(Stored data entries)
BEGIN

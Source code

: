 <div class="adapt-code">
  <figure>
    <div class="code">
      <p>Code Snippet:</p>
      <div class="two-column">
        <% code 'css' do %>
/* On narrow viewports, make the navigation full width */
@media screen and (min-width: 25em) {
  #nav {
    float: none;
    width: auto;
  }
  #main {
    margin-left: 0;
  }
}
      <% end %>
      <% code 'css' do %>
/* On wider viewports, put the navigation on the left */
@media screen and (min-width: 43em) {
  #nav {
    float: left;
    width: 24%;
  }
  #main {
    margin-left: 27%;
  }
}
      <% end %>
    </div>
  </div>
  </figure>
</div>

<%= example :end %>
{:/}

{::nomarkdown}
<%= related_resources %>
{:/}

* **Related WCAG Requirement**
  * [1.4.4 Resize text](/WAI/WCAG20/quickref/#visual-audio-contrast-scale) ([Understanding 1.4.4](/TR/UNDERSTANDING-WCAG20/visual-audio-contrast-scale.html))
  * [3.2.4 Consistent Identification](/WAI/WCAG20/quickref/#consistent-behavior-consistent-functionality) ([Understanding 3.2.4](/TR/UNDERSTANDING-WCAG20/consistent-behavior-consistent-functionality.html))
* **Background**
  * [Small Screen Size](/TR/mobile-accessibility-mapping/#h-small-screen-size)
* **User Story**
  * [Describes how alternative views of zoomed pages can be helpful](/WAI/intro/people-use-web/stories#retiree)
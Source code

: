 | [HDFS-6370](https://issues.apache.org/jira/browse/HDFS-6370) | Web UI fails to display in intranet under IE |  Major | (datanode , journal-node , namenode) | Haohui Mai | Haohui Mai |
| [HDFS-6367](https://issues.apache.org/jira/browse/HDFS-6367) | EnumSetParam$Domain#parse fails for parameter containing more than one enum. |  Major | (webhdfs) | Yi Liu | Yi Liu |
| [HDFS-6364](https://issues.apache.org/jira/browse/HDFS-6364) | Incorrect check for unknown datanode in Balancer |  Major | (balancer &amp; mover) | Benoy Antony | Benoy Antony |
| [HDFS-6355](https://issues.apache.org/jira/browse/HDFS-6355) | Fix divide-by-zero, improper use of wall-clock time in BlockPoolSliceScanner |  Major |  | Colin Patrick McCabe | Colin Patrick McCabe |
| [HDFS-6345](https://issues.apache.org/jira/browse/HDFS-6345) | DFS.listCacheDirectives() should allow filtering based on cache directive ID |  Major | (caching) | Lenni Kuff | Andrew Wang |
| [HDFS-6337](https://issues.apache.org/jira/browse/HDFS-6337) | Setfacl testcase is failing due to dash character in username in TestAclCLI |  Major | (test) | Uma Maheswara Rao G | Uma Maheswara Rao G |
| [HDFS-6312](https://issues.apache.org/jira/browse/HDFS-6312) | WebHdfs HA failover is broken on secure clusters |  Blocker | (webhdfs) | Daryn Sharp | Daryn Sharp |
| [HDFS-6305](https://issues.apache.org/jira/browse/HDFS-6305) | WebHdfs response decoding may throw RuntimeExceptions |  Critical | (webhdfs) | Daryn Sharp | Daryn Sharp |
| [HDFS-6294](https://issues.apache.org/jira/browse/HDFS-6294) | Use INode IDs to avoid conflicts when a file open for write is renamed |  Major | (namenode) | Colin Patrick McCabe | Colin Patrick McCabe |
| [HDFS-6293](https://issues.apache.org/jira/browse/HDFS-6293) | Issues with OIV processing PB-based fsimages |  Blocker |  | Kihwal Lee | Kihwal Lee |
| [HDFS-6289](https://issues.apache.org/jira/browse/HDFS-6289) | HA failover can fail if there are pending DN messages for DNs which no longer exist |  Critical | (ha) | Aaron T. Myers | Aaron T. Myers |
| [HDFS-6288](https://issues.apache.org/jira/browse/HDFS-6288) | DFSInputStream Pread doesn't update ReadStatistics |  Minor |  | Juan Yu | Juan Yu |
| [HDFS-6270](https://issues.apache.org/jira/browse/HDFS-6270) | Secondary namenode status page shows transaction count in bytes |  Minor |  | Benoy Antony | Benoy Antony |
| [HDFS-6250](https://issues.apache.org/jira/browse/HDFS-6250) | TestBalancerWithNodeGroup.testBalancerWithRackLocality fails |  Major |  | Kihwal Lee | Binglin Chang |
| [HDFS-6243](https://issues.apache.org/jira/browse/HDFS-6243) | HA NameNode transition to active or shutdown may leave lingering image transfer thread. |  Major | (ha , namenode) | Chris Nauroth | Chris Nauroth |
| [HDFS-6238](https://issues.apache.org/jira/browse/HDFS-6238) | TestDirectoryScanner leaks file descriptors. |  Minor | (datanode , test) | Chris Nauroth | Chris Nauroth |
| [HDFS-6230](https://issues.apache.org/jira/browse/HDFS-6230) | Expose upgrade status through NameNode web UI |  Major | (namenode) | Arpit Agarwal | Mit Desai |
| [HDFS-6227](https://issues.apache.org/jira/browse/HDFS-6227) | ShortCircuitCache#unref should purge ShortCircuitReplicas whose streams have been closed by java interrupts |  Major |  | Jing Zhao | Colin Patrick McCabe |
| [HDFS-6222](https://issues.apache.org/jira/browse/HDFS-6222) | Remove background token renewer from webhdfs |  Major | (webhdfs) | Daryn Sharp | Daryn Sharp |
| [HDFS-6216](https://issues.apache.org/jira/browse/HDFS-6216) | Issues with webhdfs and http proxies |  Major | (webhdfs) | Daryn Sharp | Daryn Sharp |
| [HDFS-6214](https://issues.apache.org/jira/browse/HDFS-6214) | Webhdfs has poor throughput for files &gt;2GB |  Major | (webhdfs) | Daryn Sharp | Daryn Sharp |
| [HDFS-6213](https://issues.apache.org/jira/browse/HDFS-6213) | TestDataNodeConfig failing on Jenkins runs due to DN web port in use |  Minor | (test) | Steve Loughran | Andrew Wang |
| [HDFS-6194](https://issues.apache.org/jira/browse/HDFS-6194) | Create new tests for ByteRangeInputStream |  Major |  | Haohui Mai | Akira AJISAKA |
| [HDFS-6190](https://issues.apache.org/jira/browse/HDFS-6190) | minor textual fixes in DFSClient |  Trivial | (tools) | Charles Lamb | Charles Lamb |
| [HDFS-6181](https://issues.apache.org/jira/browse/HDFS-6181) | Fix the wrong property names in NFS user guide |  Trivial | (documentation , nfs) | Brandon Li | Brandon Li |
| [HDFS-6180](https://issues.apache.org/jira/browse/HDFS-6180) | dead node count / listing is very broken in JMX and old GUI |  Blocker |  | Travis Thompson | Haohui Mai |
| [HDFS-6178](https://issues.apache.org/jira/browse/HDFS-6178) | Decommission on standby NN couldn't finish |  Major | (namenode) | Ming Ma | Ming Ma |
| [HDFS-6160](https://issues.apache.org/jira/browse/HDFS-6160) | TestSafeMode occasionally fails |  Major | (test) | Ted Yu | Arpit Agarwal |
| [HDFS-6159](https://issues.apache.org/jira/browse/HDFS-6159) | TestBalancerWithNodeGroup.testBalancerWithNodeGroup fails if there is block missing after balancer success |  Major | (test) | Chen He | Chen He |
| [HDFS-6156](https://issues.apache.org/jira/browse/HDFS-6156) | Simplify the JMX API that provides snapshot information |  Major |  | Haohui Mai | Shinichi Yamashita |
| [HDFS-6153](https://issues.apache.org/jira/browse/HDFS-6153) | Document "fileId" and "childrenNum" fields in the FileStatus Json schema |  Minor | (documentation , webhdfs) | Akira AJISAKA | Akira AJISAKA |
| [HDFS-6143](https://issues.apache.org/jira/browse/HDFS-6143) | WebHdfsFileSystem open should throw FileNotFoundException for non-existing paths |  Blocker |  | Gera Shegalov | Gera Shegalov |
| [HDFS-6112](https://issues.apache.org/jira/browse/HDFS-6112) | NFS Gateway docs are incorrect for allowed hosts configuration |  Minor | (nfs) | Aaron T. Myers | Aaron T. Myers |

END

Directions for this task
Both the line containing "Yu | Juan Yu |" and the line containing "test) | Chris Nauroth | Chris Nauroth |" belong in the answer. Print them and every line above that falls between them exactly, and no others.

Answer to this problem
| [HDFS-6288](https://issues.apache.org/jira/browse/HDFS-6288) | DFSInputStream Pread doesn't update ReadStatistics |  Minor |  | Juan Yu | Juan Yu |
| [HDFS-6270](https://issues.apache.org/jira/browse/HDFS-6270) | Secondary namenode status page shows transaction count in bytes |  Minor |  | Benoy Antony | Benoy Antony |
| [HDFS-6250](https://issues.apache.org/jira/browse/HDFS-6250) | TestBalancerWithNodeGroup.testBalancerWithRackLocality fails |  Major |  | Kihwal Lee | Binglin Chang |
| [HDFS-6243](https://issues.apache.org/jira/browse/HDFS-6243) | HA NameNode transition to active or shutdown may leave lingering image transfer thread. |  Major | (ha , namenode) | Chris Nauroth | Chris Nauroth |
| [HDFS-6238](https://issues.apache.org/jira/browse/HDFS-6238) | TestDirectoryScanner leaks file descriptors. |  Minor | (datanode , test) | Chris Nauroth | Chris Nauroth |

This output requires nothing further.